Van Gogh costumava descrever literalmente seus quadros em detalhes, abusando de adjetivar as cores, tanto antes de pintá-los como depois de prontos
Em carta a Émile Bernard, encaminhada de Arles a 19 de abril de 1888, Vincent van Gogh escreveu “Há muitas pessoas, sobretudo entre nossos companheiros [pintores], que imaginam que as palavras não valem nada. Ao contrário, não é? É tão interessante e tão difícil dizer bem uma coisa como pintá-la. Existe a arte das linhas e das cores, mas a arte das palavras também existe e permanecerá.”
Vincent, este homem de paixões que, de acordo com as suas próprias palavras, era capaz e dado a fazer coisas mais ou menos insensatas, havia recebido alguns sonetos de Bernard. Depois de várias observações, com a sua natural, habitual e característica franqueza, acrescentou, “Mas, em suma, ainda não estão tão bons quanto a sua pintura. Não importa. Isso virá e você certamente deve continuar com os sonetos.”

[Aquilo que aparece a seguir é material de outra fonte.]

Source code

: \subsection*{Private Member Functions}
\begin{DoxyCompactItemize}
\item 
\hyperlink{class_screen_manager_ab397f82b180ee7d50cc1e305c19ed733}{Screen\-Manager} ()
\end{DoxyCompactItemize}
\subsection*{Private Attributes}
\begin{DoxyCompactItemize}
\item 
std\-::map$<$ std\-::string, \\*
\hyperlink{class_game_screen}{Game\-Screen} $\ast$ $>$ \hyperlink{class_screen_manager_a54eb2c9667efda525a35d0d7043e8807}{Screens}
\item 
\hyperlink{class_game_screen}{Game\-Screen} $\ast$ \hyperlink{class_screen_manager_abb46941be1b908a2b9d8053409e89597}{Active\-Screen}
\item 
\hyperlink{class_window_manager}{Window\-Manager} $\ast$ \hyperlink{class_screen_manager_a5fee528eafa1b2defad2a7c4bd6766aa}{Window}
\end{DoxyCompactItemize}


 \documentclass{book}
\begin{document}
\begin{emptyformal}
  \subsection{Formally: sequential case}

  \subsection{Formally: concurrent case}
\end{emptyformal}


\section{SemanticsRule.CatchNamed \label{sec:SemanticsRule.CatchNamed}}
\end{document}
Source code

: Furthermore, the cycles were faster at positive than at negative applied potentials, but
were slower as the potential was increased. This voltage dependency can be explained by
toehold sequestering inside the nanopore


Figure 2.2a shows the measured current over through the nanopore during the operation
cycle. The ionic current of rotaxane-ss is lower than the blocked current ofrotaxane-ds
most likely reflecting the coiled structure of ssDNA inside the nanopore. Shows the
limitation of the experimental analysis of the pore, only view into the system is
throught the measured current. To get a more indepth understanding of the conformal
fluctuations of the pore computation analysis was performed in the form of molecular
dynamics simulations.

Van Gogh costumava descrever literalmente seus quadros em detalhes, abusando de adjetivar as cores, tanto antes de pintá-los como depois de prontos. Em carta de Arles a seu irmão Theo de 16 de outubro de 1888, escreveu:
“Meus olhos ainda estão cansados, mas finalmente tive uma nova ideia na cabeça e aqui está o esboço. Sempre tela de 30 [72 por 90 cm]. Desta vez é simplesmente o meu quarto, somente a cor deve aqui fazer a coisa e, ao dar, através de sua simplificação, um grandioso estilo às coisas, deve ser sugestiva de repouso ou de sono em geral. Enfim, a visão do quadro deve descansar a cabeça, ou melhor, a imaginação. As paredes são de um violeta pálido. O chão – é de ladrilhos vermelhos. A madeira da cama e das cadeiras são de um amarelo manteiga fresca. O lençol e os travesseiros verde limão bem claro. O cobertor vermelho escarlate. A janela verde. O toucador laranja, a bacia d’água azul. As portas lilás. E isso é tudo – nada nesta sala de venezianas fechadas. A estrutura da mobília deve agora ainda expressar um descanso inabalável. Retratos na parede e um espelho e uma toalha de mão e algumas roupas. A moldura – como não há branco na pintura – será branca. Isso para me vingar do descanso forçado a que fui obrigado. Ainda vou trabalhar nisso o dia todo amanhã, mas você vê como o projeto é simples. As sombras e sombras projetadas são suprimidas, é colorido em tons planos e simples como os crepons. Isto irá contrastar com, por exemplo, a diligência de Tarascon e o café noturno. Não vou escrever para você por muito mais tempo [sic], porque amanhã vou começar bem cedo, com a luz fresca da manhã, para terminar a minha tela.”
No dia seguinte, 17 de outubro de 1888, depois de pintar o quadro, Vincent escreveu a Paul Gauguin:
“… fiz ainda para minha decoração uma tela de 30 do meu quarto com os móveis de madeira branca que você conhece… Em tons planos, mas grosseiramente escovados em pasta plena, as paredes lilases pálidas, o chão de um vermelho quebrado e desbotado, as cadeiras e a cama amarelos cromados, os travesseiros e o lençol verde limão muito pálido, o cobertor vermelho sangue, o toucador laranja, a bacia d’água azul, a janela verde. Queria expressar um descanso absoluto através de todos esses tons tão diversos que você vê, e onde não há branco exceto a pequena nota dada pelo espelho com moldura preta…”
Vincent, que tinha exasperada necessidade de expressar as suas ideias e sentimentos em palavras e redigiu mais de duas mil longas cartas (820 foram encontradas), era também um leitor incansável. Em 22-24 de junho de 1880, em carta da Bélgica a Theo, escreveu:
“…tenho uma paixão mais ou menos irresistível pelos livros e preciso me instruir continuamente, de estudar se você quiser, assim como preciso comer meu pão… estudei mais ou menos seriamente os livros ao meu alcance, como a Bíblia e a Revolução Francesa de Michelet e, no último inverno, Shakespeare e um pouco de Victor Hugo e Dickens e Breecher Stowe e ultimamente Ésquilo e muitos outros menos clássicos, vários grandes pequenos mestres… o amor aos livros é tão sagrado quanto a Rembrandt, e inclusive penso que os dois se completam… Meu Deus, como é belo Shakespeare, quem é misterioso como ele? Sua palavra e sua maneira de dizer equivalem a um pincel fremente de febre e emoção. Mas é preciso aprender a ler, como se deve aprender a ver e aprender a viver.”
Nota: além do original de 1888, do esboço e do desenho, há mais dois quadros do Quarto em Arles pintados por van Gogh em 1889, a “repetição” e a “redução” (56,5 por 74 cm).